The group of about 10 people prowled through Antioch, California, in the wee hours of July 6, according to one resident who said he woke up and saw the group outside.
The car burglars wore hoodies and face coverings and walked down a street in Antioch’s Country Hills neighborhood, opening the doors of some of the cars, including Mike Allen’s girlfriend’s car, he said.
“When I seen [sic] them, I didn’t know what was happening, I was like ‘I hope they don’t try going through the garage.’ I wasn’t about to go out there myself; there was about 10 of them,” Allen told KRON.
“They broke into my girlfriend’s car,” Allen said. “She had her baby bag in the car. They went in there rummaging through everything. The following morning, I saw three other cars down the street that they did the same thing.”
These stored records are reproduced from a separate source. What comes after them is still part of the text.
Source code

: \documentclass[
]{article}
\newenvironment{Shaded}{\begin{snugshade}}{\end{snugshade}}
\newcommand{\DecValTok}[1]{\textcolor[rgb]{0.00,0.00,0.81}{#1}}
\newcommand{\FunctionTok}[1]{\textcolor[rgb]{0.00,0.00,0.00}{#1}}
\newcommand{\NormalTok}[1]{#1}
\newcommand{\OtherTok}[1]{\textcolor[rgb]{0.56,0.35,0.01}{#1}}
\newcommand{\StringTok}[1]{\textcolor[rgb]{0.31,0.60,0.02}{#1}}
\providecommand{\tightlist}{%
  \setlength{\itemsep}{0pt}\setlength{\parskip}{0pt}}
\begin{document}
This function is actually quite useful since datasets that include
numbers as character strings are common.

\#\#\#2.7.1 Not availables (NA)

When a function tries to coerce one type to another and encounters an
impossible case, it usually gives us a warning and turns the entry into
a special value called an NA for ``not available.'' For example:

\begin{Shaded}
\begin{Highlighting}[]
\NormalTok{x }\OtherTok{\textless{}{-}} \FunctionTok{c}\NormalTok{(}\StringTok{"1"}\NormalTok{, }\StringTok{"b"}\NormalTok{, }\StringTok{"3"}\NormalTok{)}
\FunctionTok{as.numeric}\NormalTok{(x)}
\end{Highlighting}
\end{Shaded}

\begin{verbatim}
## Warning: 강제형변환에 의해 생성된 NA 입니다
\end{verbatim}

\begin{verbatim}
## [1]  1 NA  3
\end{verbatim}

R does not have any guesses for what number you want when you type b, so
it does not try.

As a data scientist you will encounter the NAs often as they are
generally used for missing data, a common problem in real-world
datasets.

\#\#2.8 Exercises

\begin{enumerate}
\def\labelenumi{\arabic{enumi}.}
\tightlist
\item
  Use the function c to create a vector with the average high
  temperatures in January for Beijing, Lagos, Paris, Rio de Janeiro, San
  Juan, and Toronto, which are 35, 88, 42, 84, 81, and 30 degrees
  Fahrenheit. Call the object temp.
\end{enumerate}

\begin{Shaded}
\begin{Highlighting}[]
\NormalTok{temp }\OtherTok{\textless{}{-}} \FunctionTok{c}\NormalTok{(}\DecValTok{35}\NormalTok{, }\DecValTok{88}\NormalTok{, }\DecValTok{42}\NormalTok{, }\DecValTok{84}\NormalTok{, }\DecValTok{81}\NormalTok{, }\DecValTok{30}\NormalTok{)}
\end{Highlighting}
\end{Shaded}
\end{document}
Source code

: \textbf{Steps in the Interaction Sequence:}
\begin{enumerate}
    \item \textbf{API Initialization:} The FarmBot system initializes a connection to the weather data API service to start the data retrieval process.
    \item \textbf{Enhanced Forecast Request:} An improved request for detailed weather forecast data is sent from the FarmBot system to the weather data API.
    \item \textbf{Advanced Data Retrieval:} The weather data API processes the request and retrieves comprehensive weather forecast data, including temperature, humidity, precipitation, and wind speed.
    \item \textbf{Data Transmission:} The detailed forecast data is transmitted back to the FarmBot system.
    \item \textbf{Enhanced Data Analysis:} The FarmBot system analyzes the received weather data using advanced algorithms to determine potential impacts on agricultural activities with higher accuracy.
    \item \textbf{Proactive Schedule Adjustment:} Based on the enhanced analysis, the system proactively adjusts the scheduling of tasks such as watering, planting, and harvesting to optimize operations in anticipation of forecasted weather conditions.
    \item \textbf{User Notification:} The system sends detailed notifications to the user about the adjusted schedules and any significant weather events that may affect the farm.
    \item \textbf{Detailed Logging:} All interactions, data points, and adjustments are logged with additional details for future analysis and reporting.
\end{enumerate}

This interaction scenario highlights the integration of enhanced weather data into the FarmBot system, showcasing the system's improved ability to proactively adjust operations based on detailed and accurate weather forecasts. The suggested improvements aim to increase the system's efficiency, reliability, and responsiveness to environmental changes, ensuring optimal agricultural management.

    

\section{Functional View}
Home security footage of the incidents appears to show one burglar rummaging inside a car parked in a driveway as others walk around the street in the background. Three burglars look through that car.
At least eight hooded figures can be seen in the security footage.
“It’s a pretty quiet neighborhood, this doesn’t really happen out here. You don’t think that gruesome madness would happen out here, but I guess it could happen anywhere,” Allen said.
Sgt. Price Kendall, a spokesperson for the Antioch Police Department, said an investigation was ongoing, according to the local report.
Kendall said it is “unusual” to see such a large group of people “looking into cars and walking the neighborhood.”
“It’s usually one or two people and there is a car associated. On this evening, it was just a large group of people wandering the neighborhood,” Kendall added.
Kendall also noted that the group seemed to be checking for unlocked car doors and avoiding breaking and entering the cars.
“These were definitely crimes of opportunity,” Kendall said. “Through one of the videos, you can see they were able to walk up to the car. The car was more than likely unlocked.”
Homes are estimated to sell for a median of about $651,000 in Antioch’s Country Hills neighborhood.
In the first six months of this year, Antioch had 827 larcenies, 405 car thefts, and 440 instances of vandalism, some of the most common crimes in the city, according to data from Antioch police.
Bigger California cities such as San Francisco and Los Angeles have struggled in recent years with rising crime, drug use, and homelessness.
In Oakland, in the Bay Area, three suspects smashed as many as 20 car windows on a single morning in January.
In Los Angeles, homelessness is up 10% this year, according to the latest count, released last month. In the Bay Area, about 38,000 people are homeless on a given night, up 35% since 2019. Crime as well as open-air drug use often comes with the homeless issue, causing businesses to flee San Francisco’s downtown, where foot traffic has thinned.